Who knew the Taylors had it in them? It was like they had several years of pent-up frustration built up from being essentially video actors in Duran Duran (I couldn’t even be sure there were guitars in any of their songs). Whatever the case, they played with a ferocity that still busts through the speakers. And Thompson? Wow. His drums must have cried for mercy at the end of the song.
Holding it all together with unruffled sophistication was Palmer, singing the verses with mounting intensity before belting out the chorus with raw power. Plus, he was the essence of cool in the video, barely opening his mouth to lip-synch the lyrics as if he were dipping snuff the whole time.
Are you ready for the ultimate blasphemy now? Years later, I finally heard the original version of the song by T. Rex, a hallowed rock classic. I had always thought, since copies are rarely as good as the original, that the T. Rex version would blow me away. But I was underwhelmed. Compared to the Power Station’s version, the whole thing felt a little limp.
Alas, the momentum from “Get It On” wasn’t enough to sustain The Power Station for much longer. Palmer decided to go solo, and when the band appeared on Miami Vice they did so with not-in-the-same-league-as-Palmer singer Michael Des Barres. What should have been a glorious intersection of two of my youthful pop-culture obsessions was spoiled.
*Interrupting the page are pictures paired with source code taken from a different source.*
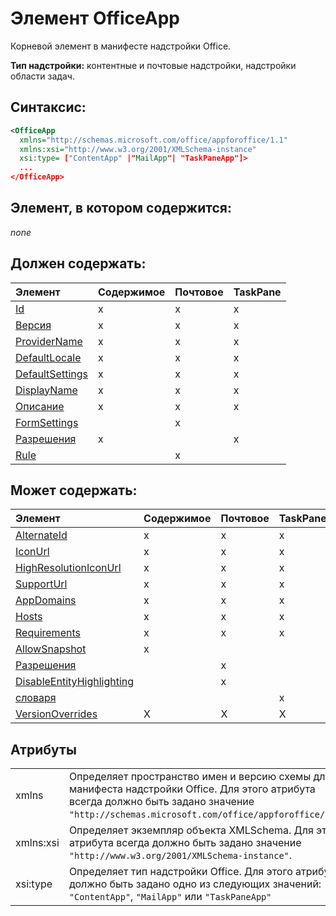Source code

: 
# Элемент OfficeApp
Корневой элемент в манифесте надстройки Office.

 **Тип надстройки:** контентные и почтовые надстройки, надстройки области задач.


## Синтаксис:


```XML
<OfficeApp 
  xmlns="http://schemas.microsoft.com/office/appforoffice/1.1" 
  xmlns:xsi="http://www.w3.org/2001/XMLSchema-instance" 
  xsi:type= ["ContentApp" |"MailApp"| "TaskPaneApp"]>
  ...
</OfficeApp>
```


## Элемент, в котором содержится:

 _none_


## Должен содержать:



|**Элемент**|**Содержимое**|**Почтовое**|**TaskPane**|
|:-----|:-----|:-----|:-----|
|[Id](../../reference/manifest/id.md)|x|x|x|
|[Версия](../../reference/manifest/version.md)|x|x|x|
|[ProviderName](../../reference/manifest/providername.md)|x|x|x|
|[DefaultLocale](../../reference/manifest/defaultlocale.md)|x|x|x|
|[DefaultSettings](../../reference/manifest/defaultsettings.md)|x|x|x|
|[DisplayName](../../reference/manifest/displayname.md)|x|x|x|
|[Описание](../../reference/manifest/description.md)|x|x|x|
|[FormSettings](../../reference/manifest/formsettings.md)||x||
|[Разрешения](../../reference/manifest/permissions.md)|x||x|
|[Rule](../../reference/manifest/rule.md)||x||

## Может содержать:



|**Элемент**|**Содержимое**|**Почтовое**|**TaskPane**|
|:-----|:-----|:-----|:-----|
|[AlternateId](../../reference/manifest/alternateid.md)|x|x|x|
|[IconUrl](../../reference/manifest/iconurl.md)|x|x|x|
|[HighResolutionIconUrl](../../reference/manifest/highresolutioniconurl.md)|x|x|x|
|[SupportUrl](../../reference/manifest/supporturl.md)|x|x|x|
|[AppDomains](../../reference/manifest/appdomains.md)|x|x|x|
|[Hosts](../../reference/manifest/hosts.md)|x|x|x|
|[Requirements](../../reference/manifest/requirements.md)|x|x|x|
|[AllowSnapshot](../../reference/manifest/allowsnapshot.md)|x|||
|[Разрешения](../../reference/manifest/permissions.md)||x||
|[DisableEntityHighlighting](../../reference/manifest/disableentityhighlighting.md)||x||
|[словаря](../../reference/manifest/dictionary.md)|||x|
|[VersionOverrides](../../reference/manifest/versionoverrides.md)|X|X|X|

## Атрибуты


|||
|:-----|:-----|
|xmlns|Определяет пространство имен и версию схемы для манифеста надстройки Office. Для этого атрибута всегда должно быть задано значение `"http://schemas.microsoft.com/office/appforoffice/1.1"`.|
|xmlns:xsi|Определяет экземпляр объекта XMLSchema. Для этого атрибута всегда должно быть задано значение `"http://www.w3.org/2001/XMLSchema-instance"`.|
|xsi:type|Определяет тип надстройки Office. Для этого атрибута должно быть задано одно из следующих значений: `"ContentApp"`, `"MailApp"` или `"TaskPaneApp"`|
The Taylors went back to Duran Duran, their guitars once again collecting dust. Thompson played with a reunited Led Zeppelin at Live Aid, but was severely injured in a car accident, scuttling anything further. Palmer made a mint as a solo artist winking at his suavely lascivious image in progressively less-amusing videos. Des Barres played a snooty maitre d’ in the smelly car episode of Seinfeld earning some measure of forgiveness from me.
The original quartet reunited for a half-hearted reunion album in 1995, but, predictably, it went unnoticed.
Saddest of all though were the deaths of Palmer and Thompson, within two months of each other in 2003. To paraphrase another great '80s anthem by Ray Davies, part of my teenage self died then as well.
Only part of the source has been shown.